== Segment start ==

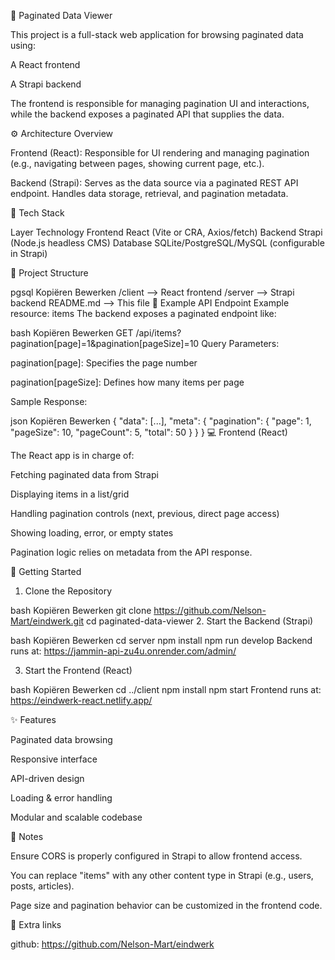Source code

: 🔗 Paginated Data Viewer

This project is a full-stack web application for browsing paginated data using:

A React frontend

A Strapi backend

The frontend is responsible for managing pagination UI and interactions, while the backend exposes a paginated API that supplies the data.

⚙️ Architecture Overview

Frontend (React):
Responsible for UI rendering and managing pagination (e.g., navigating between pages, showing current page, etc.).

Backend (Strapi):
Serves as the data source via a paginated REST API endpoint. Handles data storage, retrieval, and pagination metadata.

🧱 Tech Stack

Layer	Technology
Frontend	React (Vite or CRA, Axios/fetch)
Backend	Strapi (Node.js headless CMS)
Database	SQLite/PostgreSQL/MySQL (configurable in Strapi)

📁 Project Structure

pgsql
Kopiëren
Bewerken
/client         --> React frontend
/server         --> Strapi backend
README.md       --> This file
🔌 Example API Endpoint
Example resource: items
The backend exposes a paginated endpoint like:

bash
Kopiëren
Bewerken
GET /api/items?pagination[page]=1&pagination[pageSize]=10
Query Parameters:

pagination[page]: Specifies the page number

pagination[pageSize]: Defines how many items per page

Sample Response:

json
Kopiëren
Bewerken
{
  "data": [...],
  "meta": {
    "pagination": {
      "page": 1,
      "pageSize": 10,
      "pageCount": 5,
      "total": 50
    }
  }
}
💻 Frontend (React)

The React app is in charge of:

Fetching paginated data from Strapi

Displaying items in a list/grid

Handling pagination controls (next, previous, direct page access)

Showing loading, error, or empty states

Pagination logic relies on metadata from the API response.

🚀 Getting Started

1. Clone the Repository

bash
Kopiëren
Bewerken
git clone https://github.com/Nelson-Mart/eindwerk.git
cd paginated-data-viewer
2. Start the Backend (Strapi)

bash
Kopiëren
Bewerken
cd server
npm install
npm run develop
Backend runs at: https://jammin-api-zu4u.onrender.com/admin/

3. Start the Frontend (React)

bash
Kopiëren
Bewerken
cd ../client
npm install
npm start
Frontend runs at: https://eindwerk-react.netlify.app/

✨ Features

Paginated data browsing

Responsive interface

API-driven design

Loading & error handling

Modular and scalable codebase

📌 Notes

Ensure CORS is properly configured in Strapi to allow frontend access.

You can replace "items" with any other content type in Strapi (e.g., users, posts, articles).

Page size and pagination behavior can be customized in the frontend code.

🔗 Extra links

github: https://github.com/Nelson-Mart/eindwerk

== Segment end ==

How to complete this task ▸ Go through the entries and retype them exactly, except for the images.

Response ▸
Source code

: 🔗 Paginated Data Viewer

This project is a full-stack web application for browsing paginated data using:

A React frontend

A Strapi backend

The frontend is responsible for managing pagination UI and interactions, while the backend exposes a paginated API that supplies the data.

⚙️ Architecture Overview

Frontend (React):
Responsible for UI rendering and managing pagination (e.g., navigating between pages, showing current page, etc.).

Backend (Strapi):
Serves as the data source via a paginated REST API endpoint. Handles data storage, retrieval, and pagination metadata.

🧱 Tech Stack

Layer	Technology
Frontend	React (Vite or CRA, Axios/fetch)
Backend	Strapi (Node.js headless CMS)
Database	SQLite/PostgreSQL/MySQL (configurable in Strapi)

📁 Project Structure

pgsql
Kopiëren
Bewerken
/client         --> React frontend
/server         --> Strapi backend
README.md       --> This file
🔌 Example API Endpoint
Example resource: items
The backend exposes a paginated endpoint like:

bash
Kopiëren
Bewerken
GET /api/items?pagination[page]=1&pagination[pageSize]=10
Query Parameters:

pagination[page]: Specifies the page number

pagination[pageSize]: Defines how many items per page

Sample Response:

json
Kopiëren
Bewerken
{
  "data": [...],
  "meta": {
    "pagination": {
      "page": 1,
      "pageSize": 10,
      "pageCount": 5,
      "total": 50
    }
  }
}
💻 Frontend (React)

The React app is in charge of:

Fetching paginated data from Strapi

Displaying items in a list/grid

Handling pagination controls (next, previous, direct page access)

Showing loading, error, or empty states

Pagination logic relies on metadata from the API response.

🚀 Getting Started

1. Clone the Repository

bash
Kopiëren
Bewerken
git clone https://github.com/Nelson-Mart/eindwerk.git
cd paginated-data-viewer
2. Start the Backend (Strapi)

bash
Kopiëren
Bewerken
cd server
npm install
npm run develop
Backend runs at: https://jammin-api-zu4u.onrender.com/admin/

3. Start the Frontend (React)

bash
Kopiëren
Bewerken
cd ../client
npm install
npm start
Frontend runs at: https://eindwerk-react.netlify.app/

✨ Features

Paginated data browsing

Responsive interface

API-driven design

Loading & error handling

Modular and scalable codebase

📌 Notes

Ensure CORS is properly configured in Strapi to allow frontend access.

You can replace "items" with any other content type in Strapi (e.g., users, posts, articles).

Page size and pagination behavior can be customized in the frontend code.

🔗 Extra links

github: https://github.com/Nelson-Mart/eindwerk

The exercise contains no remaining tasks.